Work instructions: Give back exactly the lines of the data below, starting with the line that has "## Vue d’ensemble" and going on through the line that has "Un **implémentateur d’AEM**".

[Collection entries]
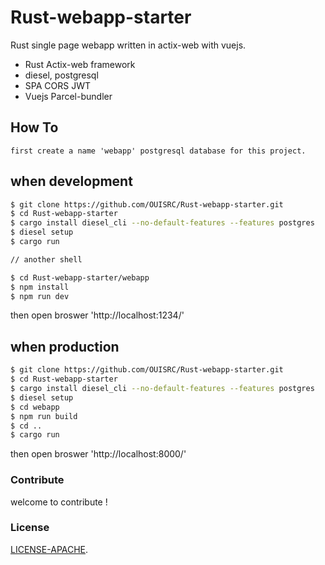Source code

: # Rust-webapp-starter
Rust single page webapp written in actix-web with vuejs.
- Rust Actix-web framework
- diesel, postgresql 
- SPA CORS JWT
- Vuejs Parcel-bundler

## How To
    first create a name 'webapp' postgresql database for this project.

## when development
```bash
$ git clone https://github.com/OUISRC/Rust-webapp-starter.git
$ cd Rust-webapp-starter
$ cargo install diesel_cli --no-default-features --features postgres
$ diesel setup
$ cargo run

// another shell

$ cd Rust-webapp-starter/webapp
$ npm install
$ npm run dev
```
then open broswer 'http://localhost:1234/'

## when production

```bash
$ git clone https://github.com/OUISRC/Rust-webapp-starter.git
$ cd Rust-webapp-starter
$ cargo install diesel_cli --no-default-features --features postgres
$ diesel setup
$ cd webapp
$ npm run build
$ cd ..
$ cargo run
```
then open broswer 'http://localhost:8000/'

### Contribute
 
welcome to contribute !

### License

[LICENSE-APACHE](https://github.com/OUIRC/Rust-webapp-starter/blob/master/LICENSE).

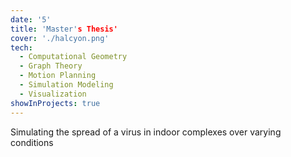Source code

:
 ```yaml
---
date: '5'
title: 'Master's Thesis'
cover: './halcyon.png'
tech:
  - Computational Geometry
  - Graph Theory
  - Motion Planning
  - Simulation Modeling
  - Visualization
showInProjects: true
---
```


Simulating the spread of a virus in indoor complexes over varying conditions
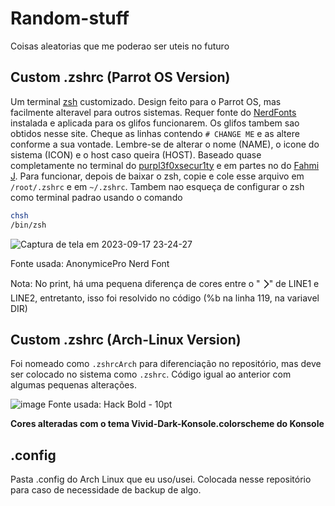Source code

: # Random-stuff
Coisas aleatorias que me poderao ser uteis no futuro

## Custom .zshrc (Parrot OS Version)
Um terminal [zsh](https://github.com/ohmyzsh/ohmyzsh/wiki/Installing-ZSH) customizado. Design feito para o Parrot OS, mas facilmente alteravel para outros sistemas.
Requer fonte do [NerdFonts](https://www.nerdfonts.com/) instalada e aplicada para os glifos funcionarem. Os glifos tambem sao obtidos nesse site.
Cheque as linhas contendo ```# CHANGE ME``` e as altere conforme a sua vontade.
Lembre-se de alterar o nome (NAME), o icone do sistema (ICON) e o host caso queira (HOST).
Baseado quase completamente no terminal do [purpl3f0xsecur1ty](https://github.com/purpl3f0xsecur1ty/useful_random_stuff/blob/main/.zshrc) e em partes no do [Fahmi J](https://fahmifj.medium.com/parrot-os-terminal-for-kali-linux-5db0340abf10).
Para funcionar, depois de baixar o zsh, copie e cole esse arquivo em ```/root/.zshrc``` e em ```~/.zshrc```. Tambem nao esqueça de configurar o zsh como terminal padrao usando o comando
```bash
chsh
/bin/zsh
```
![Captura de tela em 2023-09-17 23-24-27](https://github.com/zecabum/Random-stuff/assets/105394456/910da654-da60-4ebc-ab75-477a81a483ff)

Fonte usada: AnonymicePro Nerd Font

Nota: No print, há uma pequena diferença de cores entre o "🮥" de LINE1 e LINE2, entretanto, isso foi resolvido no código (%b na linha 119, na variavel DIR)

## Custom .zshrc (Arch-Linux Version)
Foi nomeado como `.zshrcArch` para diferenciação no repositório, mas deve ser colocado no sistema como `.zshrc`. Código igual ao anterior com algumas pequenas alterações.

![image](https://github.com/Pablo-henrique23/Random-stuff/assets/105394456/0babf00a-bb0c-475a-bb1d-b6dd34adbeeb)
Fonte usada: Hack Bold - 10pt

**Cores alteradas com o tema Vivid-Dark-Konsole.colorscheme do Konsole**

## .config
Pasta .config do Arch Linux que eu uso/usei. Colocada nesse repositório para caso de necessidade de backup de algo.
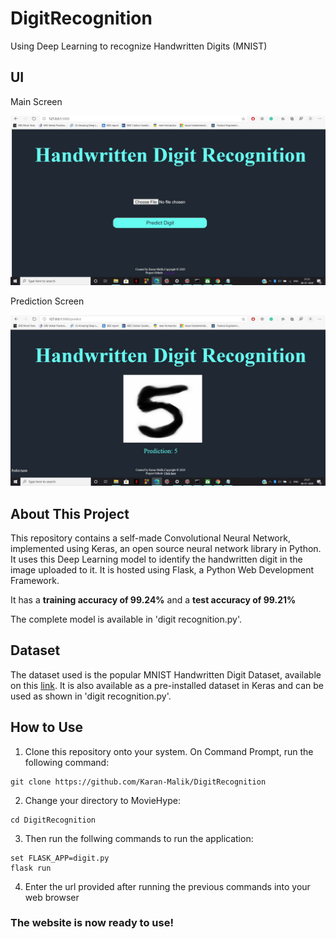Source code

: # DigitRecognition
Using Deep Learning to recognize Handwritten Digits (MNIST)

## UI

Main Screen

![image](UI/main.jpg)

Prediction Screen

![image](UI/predict.jpg)

## About This Project
This repository contains a self-made Convolutional Neural Network, implemented using Keras, an open source neural network library in Python. It uses this Deep Learning model
to identify the handwritten digit in the image uploaded to it. It is hosted using Flask, a Python Web Development Framework.

It has a **training accuracy of 99.24%** and a **test accuracy of 99.21%**

The complete model is available in 'digit recognition.py'.

## Dataset
The dataset used is the popular MNIST Handwritten Digit Dataset, available on this [link](http://yann.lecun.com/exdb/mnist/). It is also available as a pre-installed dataset
in Keras and can be used as shown in 'digit recognition.py'.

## How to Use

1. Clone this repository onto your system. On Command Prompt, run the following command:

```
git clone https://github.com/Karan-Malik/DigitRecognition
```
2. Change your directory to MovieHype:
```
cd DigitRecognition
```

3. Then run the follwing commands to run the application:
```
set FLASK_APP=digit.py
flask run
```

4. Enter the url provided after running the previous commands into your web browser


### The website is now ready to use!

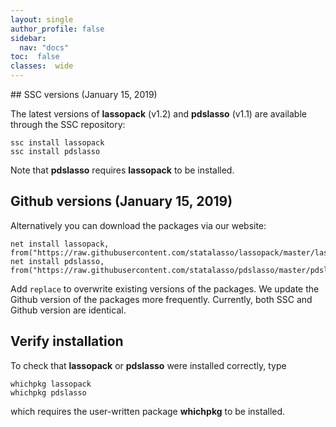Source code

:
 ```yaml
---
layout: single
author_profile: false
sidebar:
  nav: "docs"
toc:  false
classes:  wide
---
```


<script type="text/javascript" async
  src="https://cdn.mathjax.org/mathjax/latest/MathJax.js?config=TeX-MML-AM_CHTML">
</script>

<div markdown="1">
## SSC versions (January 15, 2019)

The latest versions of **lassopack** (v1.2) and **pdslasso** (v1.1) are available through the SSC repository:

	ssc install lassopack
	ssc install pdslasso

Note that **pdslasso** requires **lassopack** to be installed. 

## Github versions (January 15, 2019)

Alternatively you can download the packages via our website:

	net install lassopack, from("https://raw.githubusercontent.com/statalasso/lassopack/master/lassopack_v12/") 
	net install pdslasso, from("https://raw.githubusercontent.com/statalasso/pdslasso/master/pdslasso_v11/") 
		
Add `replace` to overwrite existing versions of the packages. We update the Github version of the packages more frequently. Currently, both SSC and Github version are identical.

## Verify installation

To check that **lassopack** or **pdslasso** were installed correctly, 
type 
	
	whichpkg lassopack
	whichpkg pdslasso

which requires the user-written package **whichpkg** to be installed. 
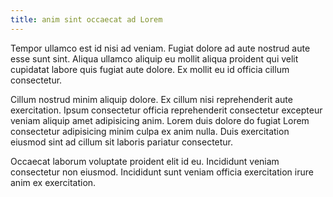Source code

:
 ```yaml
---
title: anim sint occaecat ad Lorem
---
```


Tempor ullamco est id nisi ad veniam. Fugiat dolore ad aute nostrud aute esse sunt sint. Aliqua ullamco aliquip eu mollit aliqua proident qui velit cupidatat labore quis fugiat aute dolore. Ex mollit eu id officia cillum consectetur.

Cillum nostrud minim aliquip dolore. Ex cillum nisi reprehenderit aute exercitation. Ipsum consectetur officia reprehenderit consectetur excepteur veniam aliquip amet adipisicing anim. Lorem duis dolore do fugiat Lorem consectetur adipisicing minim culpa ex anim nulla. Duis exercitation eiusmod sint ad cillum sit laboris pariatur consectetur.

Occaecat laborum voluptate proident elit id eu. Incididunt veniam consectetur non eiusmod. Incididunt sunt veniam officia exercitation irure anim ex exercitation.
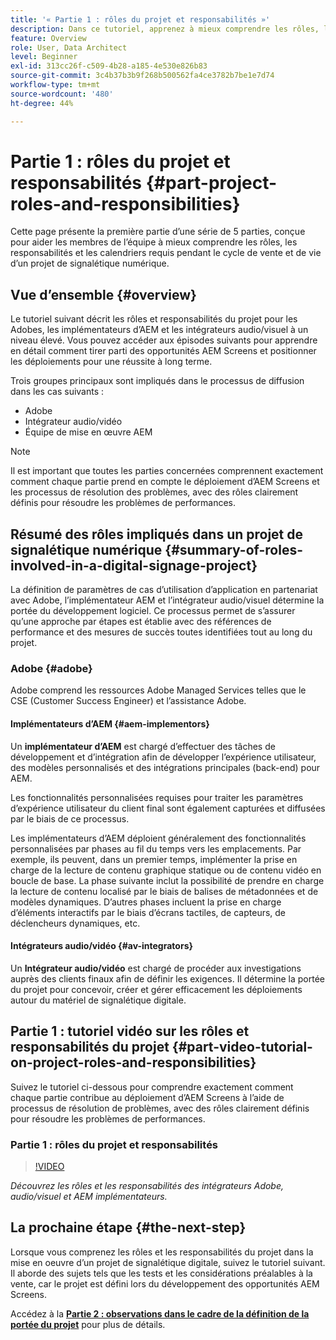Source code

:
 ```yaml
---
title: '« Partie 1 : rôles du projet et responsabilités »'
description: Dans ce tutoriel, apprenez à mieux comprendre les rôles, les responsabilités et les calendriers requis pendant les cycles de vente et de vie du projet pour un projet de signalétique digitale.
feature: Overview
role: User, Data Architect
level: Beginner
exl-id: 313cc26f-c509-4b28-a185-4e530e826b83
source-git-commit: 3c4b37b3b9f268b500562fa4ce3782b7be1e7d74
workflow-type: tm+mt
source-wordcount: '480'
ht-degree: 44%

---
```


# Partie 1 : rôles du projet et responsabilités {#part-project-roles-and-responsibilities}

Cette page présente la première partie d’une série de 5 parties, conçue pour aider les membres de l’équipe à mieux comprendre les rôles, les responsabilités et les calendriers requis pendant le cycle de vente et de vie d’un projet de signalétique numérique.

## Vue d’ensemble {#overview}

Le tutoriel suivant décrit les rôles et responsabilités du projet pour les Adobes, les implémentateurs d’AEM et les intégrateurs audio/visuel à un niveau élevé. Vous pouvez accéder aux épisodes suivants pour apprendre en détail comment tirer parti des opportunités AEM Screens et positionner les déploiements pour une réussite à long terme.

Trois groupes principaux sont impliqués dans le processus de diffusion dans les cas suivants :

* Adobe
* Intégrateur audio/vidéo
* Équipe de mise en œuvre AEM

>[!NOTE]
>
>Il est important que toutes les parties concernées comprennent exactement comment chaque partie prend en compte le déploiement d’AEM Screens et les processus de résolution des problèmes, avec des rôles clairement définis pour résoudre les problèmes de performances.

## Résumé des rôles impliqués dans un projet de signalétique numérique {#summary-of-roles-involved-in-a-digital-signage-project}

La définition de paramètres de cas d’utilisation d’application en partenariat avec Adobe, l’implémentateur AEM et l’intégrateur audio/visuel détermine la portée du développement logiciel. Ce processus permet de s’assurer qu’une approche par étapes est établie avec des références de performance et des mesures de succès toutes identifiées tout au long du projet.

### Adobe {#adobe}

Adobe comprend les ressources Adobe Managed Services telles que le CSE (Customer Success Engineer) et l’assistance Adobe.

#### Implémentateurs d’AEM {#aem-implementors}

Un **implémentateur d’AEM** est chargé d’effectuer des tâches de développement et d’intégration afin de développer l’expérience utilisateur, des modèles personnalisés et des intégrations principales (back-end) pour AEM.

Les fonctionnalités personnalisées requises pour traiter les paramètres d’expérience utilisateur du client final sont également capturées et diffusées par le biais de ce processus.

Les implémentateurs d’AEM déploient généralement des fonctionnalités personnalisées par phases au fil du temps vers les emplacements. Par exemple, ils peuvent, dans un premier temps, implémenter la prise en charge de la lecture de contenu graphique statique ou de contenu vidéo en boucle de base. La phase suivante inclut la possibilité de prendre en charge la lecture de contenu localisé par le biais de balises de métadonnées et de modèles dynamiques. D’autres phases incluent la prise en charge d’éléments interactifs par le biais d’écrans tactiles, de capteurs, de déclencheurs dynamiques, etc.

#### Intégrateurs audio/vidéo {#av-integrators}

Un **Intégrateur audio/vidéo** est chargé de procéder aux investigations auprès des clients finaux afin de définir les exigences. Il détermine la portée du projet pour concevoir, créer et gérer efficacement les déploiements autour du matériel de signalétique digitale.

## Partie 1 : tutoriel vidéo sur les rôles et responsabilités du projet {#part-video-tutorial-on-project-roles-and-responsibilities}

Suivez le tutoriel ci-dessous pour comprendre exactement comment chaque partie contribue au déploiement d’AEM Screens à l’aide de processus de résolution de problèmes, avec des rôles clairement définis pour résoudre les problèmes de performances.

### Partie 1 : rôles du projet et responsabilités

>[!VIDEO](https://video.tv.adobe.com/v/28375)

*Découvrez les rôles et les responsabilités des intégrateurs Adobe, audio/visuel et AEM implémentateurs.*

## La prochaine étape {#the-next-step}

Lorsque vous comprenez les rôles et les responsabilités du projet dans la mise en oeuvre d’un projet de signalétique digitale, suivez le tutoriel suivant. Il aborde des sujets tels que les tests et les considérations préalables à la vente, car le projet est défini lors du développement des opportunités AEM Screens.

Accédez à la **[Partie 2 : observations dans le cadre de la définition de la portée du projet](project-considerations.md)** pour plus de détails.
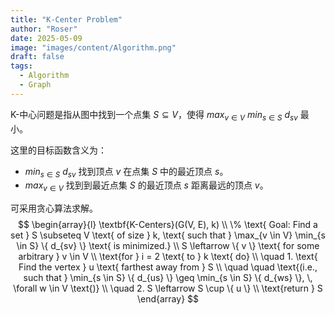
```yaml
---
title: "K-Center Problem"
author: "Roser"
date: 2025-05-09
image: "images/content/Algorithm.png"
draft: false
tags:
  - Algorithm
  - Graph
---
```

K-中心问题是指从图中找到一个点集 $S\subseteq V$，使得 $max_{v\in V}\  min_{s\in S}\ d_{sv}$ 最小。

这里的目标函数含义为：
- $min_{s\in S}\ d_{sv}$ 找到顶点 $v$ 在点集 $S$ 中的最近顶点 $s$。
- $max_{v\in V}$ 找到到最近点集 $S$ 的最近顶点 $s$ 距离最远的顶点 $v$。

可采用贪心算法求解。
$$
\begin{array}{l}
\textbf{K-Centers}(G(V, E), k) \\
\% \text{ Goal: Find a set } S \subseteq V \text{ of size } k, \text{ such that } \max_{v \in V} \min_{s \in S} \{ d_{sv} \} \text{ is minimized.} \\
S \leftarrow \{ v \} \text{ for some arbitrary } v \in V \\
\text{for } i = 2 \text{ to } k \text{ do} \\
\quad 1. \text{ Find the vertex } u \text{ farthest away from } S \\
\quad \quad \text{(i.e., such that } \min_{s \in S} \{ d_{us} \} \geq \min_{s \in S} \{ d_{ws} \}, \, \forall w \in V \text{)} \\
\quad 2. S \leftarrow S \cup \{ u \} \\
\text{return } S
\end{array}
$$
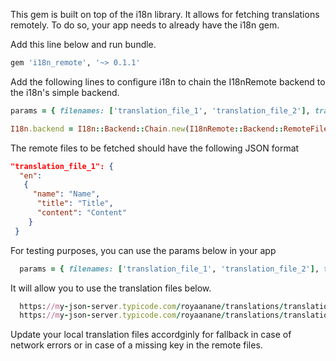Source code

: This gem is built on top of the i18n library. 
It allows for fetching translations remotely. 
To do so, your app needs to already have the i18n gem.

Add this line below and run bundle. 

```ruby
gem 'i18n_remote', '~> 0.1.1'
```
Add the following lines to configure i18n to chain the I18nRemote backend to the i18n's simple backend.

```ruby
params = { filenames: ['translation_file_1', 'translation_file_2'], translations_server: 'https://your_translation_server'}

I18n.backend = I18n::Backend::Chain.new(I18nRemote::Backend::RemoteFile.new(params), I18n.backend)
```


The remote files to be fetched should have the following JSON format

```json
"translation_file_1": {
  "en":
   {
     "name": "Name",
      "title": "Title",
      "content": "Content"
    }
 }
```



 For testing purposes, you can use the params below in your app 
```ruby
  params = { filenames: ['translation_file_1', 'translation_file_2'], translations_server: 'https://my-json-server.typicode.com/royaanane/translations/'}
```

It will allow you to use the translation files below.

```ruby
  https://my-json-server.typicode.com/royaanane/translations/translation_file_1
  https://my-json-server.typicode.com/royaanane/translations/translation_file_2
```

Update your local translation files accordginly for fallback in case of network errors or in case of a missing key in the remote files.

Written reply:
## Vue d’ensemble {#overview}

Le tutoriel suivant décrit les rôles et responsabilités du projet pour les Adobes, les implémentateurs d’AEM et les intégrateurs audio/visuel à un niveau élevé. Vous pouvez accéder aux épisodes suivants pour apprendre en détail comment tirer parti des opportunités AEM Screens et positionner les déploiements pour une réussite à long terme.

Trois groupes principaux sont impliqués dans le processus de diffusion dans les cas suivants :

* Adobe
* Intégrateur audio/vidéo
* Équipe de mise en œuvre AEM

>[!NOTE]
>
>Il est important que toutes les parties concernées comprennent exactement comment chaque partie prend en compte le déploiement d’AEM Screens et les processus de résolution des problèmes, avec des rôles clairement définis pour résoudre les problèmes de performances.

## Résumé des rôles impliqués dans un projet de signalétique numérique {#summary-of-roles-involved-in-a-digital-signage-project}

La définition de paramètres de cas d’utilisation d’application en partenariat avec Adobe, l’implémentateur AEM et l’intégrateur audio/visuel détermine la portée du développement logiciel. Ce processus permet de s’assurer qu’une approche par étapes est établie avec des références de performance et des mesures de succès toutes identifiées tout au long du projet.

### Adobe {#adobe}

Adobe comprend les ressources Adobe Managed Services telles que le CSE (Customer Success Engineer) et l’assistance Adobe.

#### Implémentateurs d’AEM {#aem-implementors}

Un **implémentateur d’AEM** est chargé d’effectuer des tâches de développement et d’intégration afin de développer l’expérience utilisateur, des modèles personnalisés et des intégrations principales (back-end) pour AEM.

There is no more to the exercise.